=== Begin Enclosure ===
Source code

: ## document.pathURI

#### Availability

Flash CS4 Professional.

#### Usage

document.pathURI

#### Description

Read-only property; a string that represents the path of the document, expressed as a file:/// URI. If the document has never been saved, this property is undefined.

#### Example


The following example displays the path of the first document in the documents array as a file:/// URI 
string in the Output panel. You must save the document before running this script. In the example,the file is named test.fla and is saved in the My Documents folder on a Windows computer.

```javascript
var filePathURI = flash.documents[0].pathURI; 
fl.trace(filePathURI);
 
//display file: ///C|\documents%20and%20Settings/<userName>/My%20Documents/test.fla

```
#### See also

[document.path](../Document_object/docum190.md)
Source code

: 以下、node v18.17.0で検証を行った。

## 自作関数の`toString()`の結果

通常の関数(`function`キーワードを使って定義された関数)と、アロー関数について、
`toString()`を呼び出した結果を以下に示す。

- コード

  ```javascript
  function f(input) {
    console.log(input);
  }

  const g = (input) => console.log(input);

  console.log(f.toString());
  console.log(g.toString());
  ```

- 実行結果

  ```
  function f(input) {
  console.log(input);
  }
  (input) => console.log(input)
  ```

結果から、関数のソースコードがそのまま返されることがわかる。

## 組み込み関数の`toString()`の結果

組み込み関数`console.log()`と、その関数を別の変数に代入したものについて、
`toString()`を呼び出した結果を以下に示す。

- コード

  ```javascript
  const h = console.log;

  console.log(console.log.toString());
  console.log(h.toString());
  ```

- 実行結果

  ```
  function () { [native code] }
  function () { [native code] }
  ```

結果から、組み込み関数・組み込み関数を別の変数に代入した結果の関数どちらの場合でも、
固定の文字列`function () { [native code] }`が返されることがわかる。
=== End Enclosure ===
Task objective :: Copy whichever lines above contain the string "test".

Exercise solution ::
string in the Output panel. You must save the document before running this script. In the example,the file is named test.fla and is saved in the My Documents folder on a Windows computer.
//display file: ///C|\documents%20and%20Settings/<userName>/My%20Documents/test.fla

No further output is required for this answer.